What to do:
In the listing that follows, the lines starting at the one containing "- **15+ API" and ending at the one containing "- ✅ **Security" are to be returned exactly, both boundary lines included, and no others.
***** Excerpted records
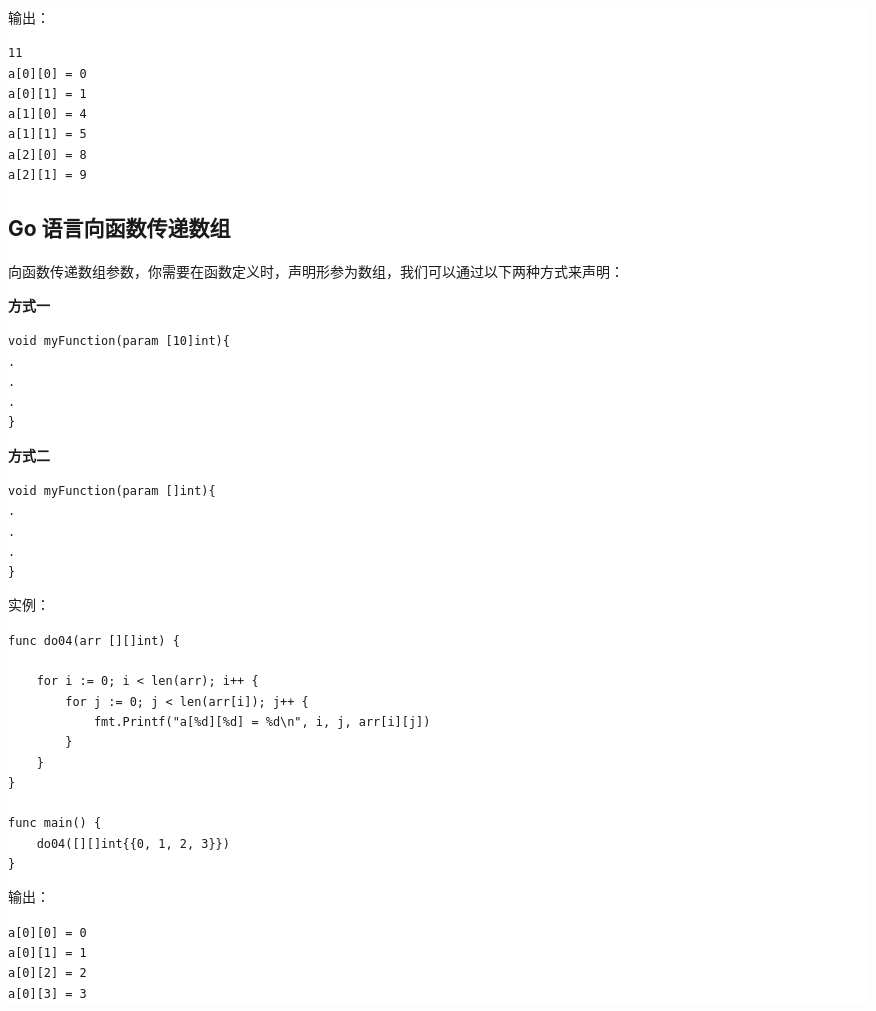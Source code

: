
 ```
```
输出：

```
11
a[0][0] = 0
a[0][1] = 1
a[1][0] = 4
a[1][1] = 5
a[2][0] = 8
a[2][1] = 9
```


## Go 语言向函数传递数组

向函数传递数组参数，你需要在函数定义时，声明形参为数组，我们可以通过以下两种方式来声明：

**方式一**
```
void myFunction(param [10]int){
.
.
.
}
```

**方式二**

```
void myFunction(param []int){
.
.
.
}
```

实例：

```
func do04(arr [][]int) {

	for i := 0; i < len(arr); i++ {
		for j := 0; j < len(arr[i]); j++ {
			fmt.Printf("a[%d][%d] = %d\n", i, j, arr[i][j])
		}
	}
}

func main() {
	do04([][]int{{0, 1, 2, 3}})
}

```
输出：

```
a[0][0] = 0
a[0][1] = 1
a[0][2] = 2
a[0][3] = 3
```




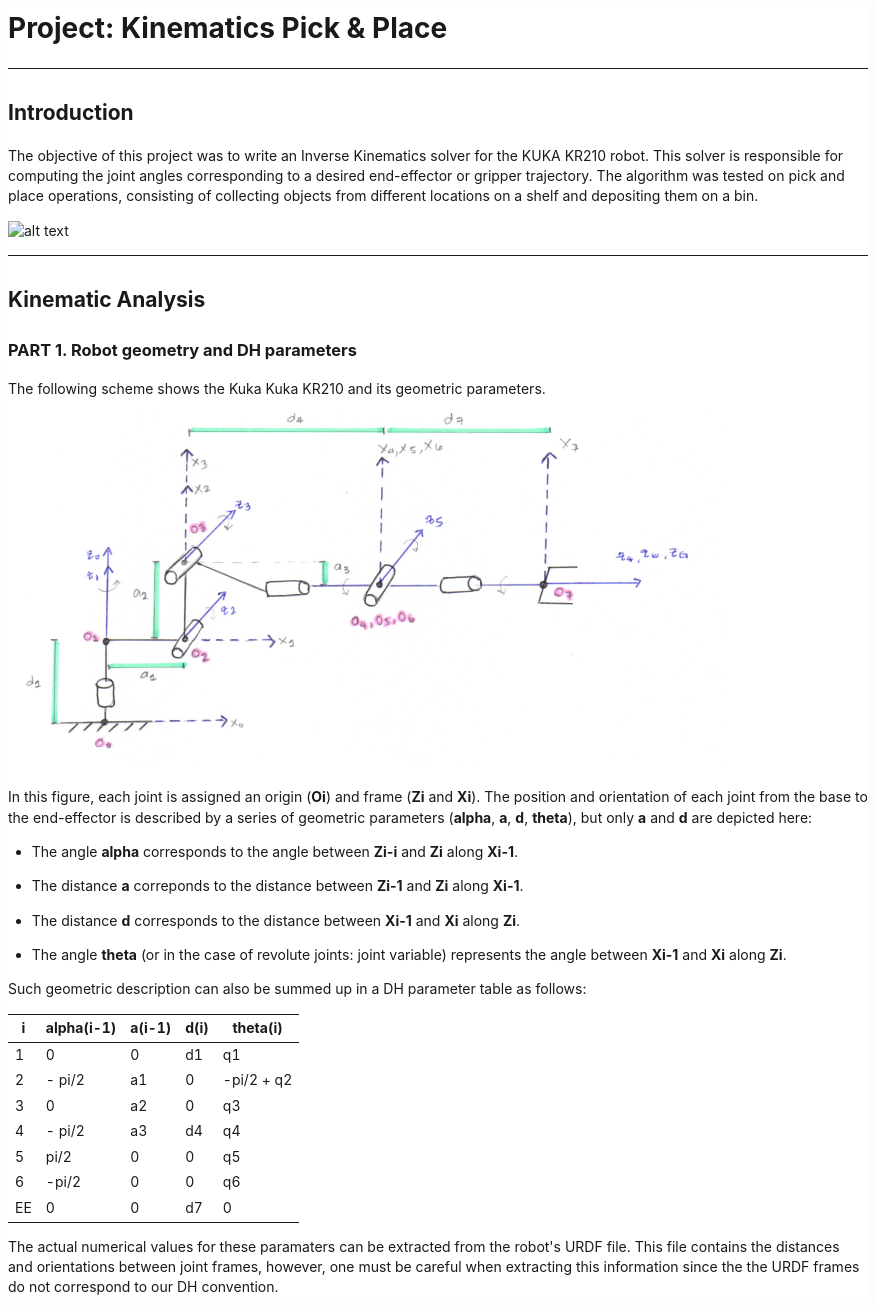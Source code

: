 # Project: Kinematics Pick & Place

---

[//]: # (Image References)

[image0]: ./misc_images/kuka_pickplace.png
[image1]: ./misc_images/kuka_geometry_DH.png
[image2]: ./misc_images/Theta1.png
[image3]: ./misc_images/Theta2.png
[image4]: ./misc_images/Theta3.png

## Introduction
The objective of this project was to write an Inverse Kinematics solver for the KUKA KR210 robot. This solver is responsible for computing the joint angles corresponding to a desired end-effector or gripper trajectory. The algorithm was tested on pick and place operations, consisting of collecting objects from different locations on a shelf and depositing them on a bin.

![alt text][image0]

---

## Kinematic Analysis

### PART 1. Robot geometry and DH parameters

The following scheme shows the Kuka Kuka KR210 and its geometric parameters.

![alt text][image1]

In this figure, each joint is assigned an origin (**Oi**) and frame (**Zi** and **Xi**). The position and orientation of each joint from the base to the end-effector is described by a series of geometric parameters (**alpha**, **a**, **d**, **theta**), but only **a** and **d** are depicted here:

* The angle **alpha** corresponds to the angle between **Zi-i** and **Zi** along **Xi-1**.

* The distance **a** correponds to the distance between **Zi-1** and **Zi** along **Xi-1**.

* The distance **d** corresponds to the distance between **Xi-1** and **Xi** along **Zi**.

* The angle **theta** (or in the case of revolute joints: joint variable) represents the angle between **Xi-1** and **Xi** along **Zi**.

Such geometric description can also be summed up in a DH parameter table as follows:

i | alpha(i-1) | a(i-1) | d(i) | theta(i)
--- | --- | --- | --- | ---
1 | 0 | 0 | d1 | q1
2 | - pi/2 | a1| 0 | -pi/2 + q2
3 | 0 | a2 | 0 | q3
4 |  - pi/2 | a3 | d4 | q4
5 | pi/2 | 0 | 0 | q5
6 | -pi/2 | 0 | 0 | q6
EE | 0 | 0 | d7 | 0

The actual numerical values for these paramaters can be extracted from the robot's URDF file.
This file contains the distances and orientations between joint frames, however, one must be careful when extracting this information since the the URDF frames do not correspond to our DH convention.
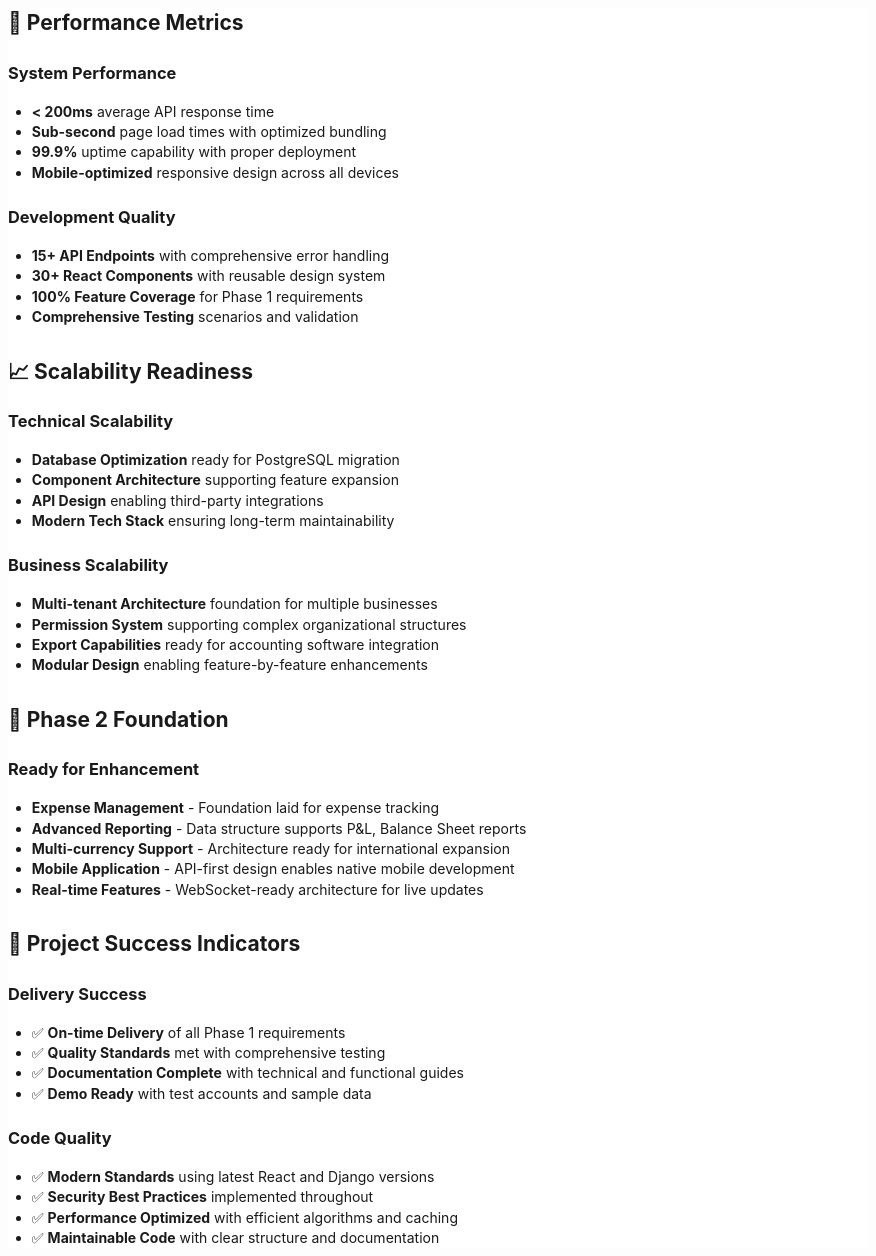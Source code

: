 ## 🚀 Performance Metrics

### System Performance
- **< 200ms** average API response time
- **Sub-second** page load times with optimized bundling
- **99.9%** uptime capability with proper deployment
- **Mobile-optimized** responsive design across all devices

### Development Quality
- **15+ API Endpoints** with comprehensive error handling
- **30+ React Components** with reusable design system
- **100% Feature Coverage** for Phase 1 requirements
- **Comprehensive Testing** scenarios and validation

## 📈 Scalability Readiness

### Technical Scalability
- **Database Optimization** ready for PostgreSQL migration
- **Component Architecture** supporting feature expansion
- **API Design** enabling third-party integrations
- **Modern Tech Stack** ensuring long-term maintainability

### Business Scalability
- **Multi-tenant Architecture** foundation for multiple businesses
- **Permission System** supporting complex organizational structures
- **Export Capabilities** ready for accounting software integration
- **Modular Design** enabling feature-by-feature enhancements

## 🔮 Phase 2 Foundation

### Ready for Enhancement
- **Expense Management** - Foundation laid for expense tracking
- **Advanced Reporting** - Data structure supports P&L, Balance Sheet reports
- **Multi-currency Support** - Architecture ready for international expansion
- **Mobile Application** - API-first design enables native mobile development
- **Real-time Features** - WebSocket-ready architecture for live updates

## 🎉 Project Success Indicators

### Delivery Success
- ✅ **On-time Delivery** of all Phase 1 requirements
- ✅ **Quality Standards** met with comprehensive testing
- ✅ **Documentation Complete** with technical and functional guides
- ✅ **Demo Ready** with test accounts and sample data

### Code Quality
- ✅ **Modern Standards** using latest React and Django versions
- ✅ **Security Best Practices** implemented throughout
- ✅ **Performance Optimized** with efficient algorithms and caching
- ✅ **Maintainable Code** with clear structure and documentation
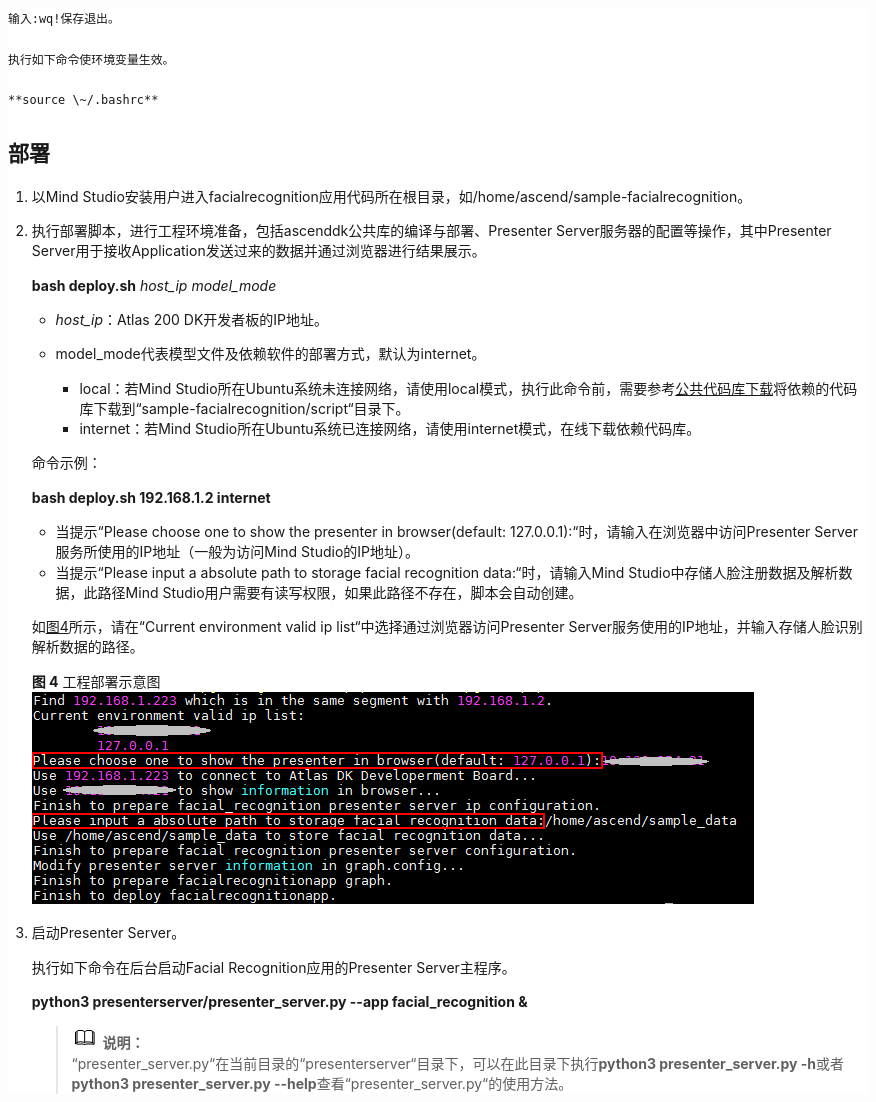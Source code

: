     输入:wq!保存退出。

    执行如下命令使环境变量生效。

    **source \~/.bashrc**


## 部署<a name="zh-cn_topic_0182554631_section147911829155918"></a>

1.  以Mind Studio安装用户进入facialrecognition应用代码所在根目录，如/home/ascend/sample-facialrecognition。
2.  <a name="zh-cn_topic_0182554631_li08019112542"></a>执行部署脚本，进行工程环境准备，包括ascenddk公共库的编译与部署、Presenter Server服务器的配置等操作，其中Presenter Server用于接收Application发送过来的数据并通过浏览器进行结果展示。

    **bash deploy.sh** _host\_ip_ _model\_mode_

    -   _host\_ip_：Atlas 200 DK开发者板的IP地址。

    -   model\_mode代表模型文件及依赖软件的部署方式，默认为internet。
        -   local：若Mind Studio所在Ubuntu系统未连接网络，请使用local模式，执行此命令前，需要参考[公共代码库下载](#zh-cn_topic_0182554631_section158977311307)将依赖的代码库下载到“sample-facialrecognition/script“目录下。
        -   internet：若Mind Studio所在Ubuntu系统已连接网络，请使用internet模式，在线下载依赖代码库。


    命令示例：

    **bash deploy.sh 192.168.1.2 internet**

    -   当提示“Please choose one to show the presenter in browser\(default: 127.0.0.1\):“时，请输入在浏览器中访问Presenter Server服务所使用的IP地址（一般为访问Mind Studio的IP地址）。
    -   当提示“Please input a absolute path to storage facial recognition data:“时，请输入Mind Studio中存储人脸注册数据及解析数据，此路径Mind Studio用户需要有读写权限，如果此路径不存在，脚本会自动创建。

    如[图4](#zh-cn_topic_0182554631_fig184321447181017)所示，请在“Current environment valid ip list“中选择通过浏览器访问Presenter Server服务使用的IP地址，并输入存储人脸识别解析数据的路径。

    **图 4**  工程部署示意图<a name="zh-cn_topic_0182554631_fig184321447181017"></a>  
    ![](doc/source/img/工程部署示意图.png "工程部署示意图")

3.  启动Presenter Server。

    执行如下命令在后台启动Facial Recognition应用的Presenter Server主程序。

    **python3 presenterserver/presenter\_server.py --app facial\_recognition &**

    >![](doc/source/img/icon-note.gif) **说明：**   
    >“presenter\_server.py“在当前目录的“presenterserver“目录下，可以在此目录下执行**python3 presenter\_server.py -h**或者**python3 presenter\_server.py --help**查看“presenter\_server.py“的使用方法。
**********
Written solution:
- **15+ API Endpoints** with comprehensive error handling
- **30+ React Components** with reusable design system
- **100% Feature Coverage** for Phase 1 requirements
- **Comprehensive Testing** scenarios and validation

## 📈 Scalability Readiness

### Technical Scalability
- **Database Optimization** ready for PostgreSQL migration
- **Component Architecture** supporting feature expansion
- **API Design** enabling third-party integrations
- **Modern Tech Stack** ensuring long-term maintainability

### Business Scalability
- **Multi-tenant Architecture** foundation for multiple businesses
- **Permission System** supporting complex organizational structures
- **Export Capabilities** ready for accounting software integration
- **Modular Design** enabling feature-by-feature enhancements

## 🔮 Phase 2 Foundation

### Ready for Enhancement
- **Expense Management** - Foundation laid for expense tracking
- **Advanced Reporting** - Data structure supports P&L, Balance Sheet reports
- **Multi-currency Support** - Architecture ready for international expansion
- **Mobile Application** - API-first design enables native mobile development
- **Real-time Features** - WebSocket-ready architecture for live updates

## 🎉 Project Success Indicators

### Delivery Success
- ✅ **On-time Delivery** of all Phase 1 requirements
- ✅ **Quality Standards** met with comprehensive testing
- ✅ **Documentation Complete** with technical and functional guides
- ✅ **Demo Ready** with test accounts and sample data

### Code Quality
- ✅ **Modern Standards** using latest React and Django versions
- ✅ **Security Best Practices** implemented throughout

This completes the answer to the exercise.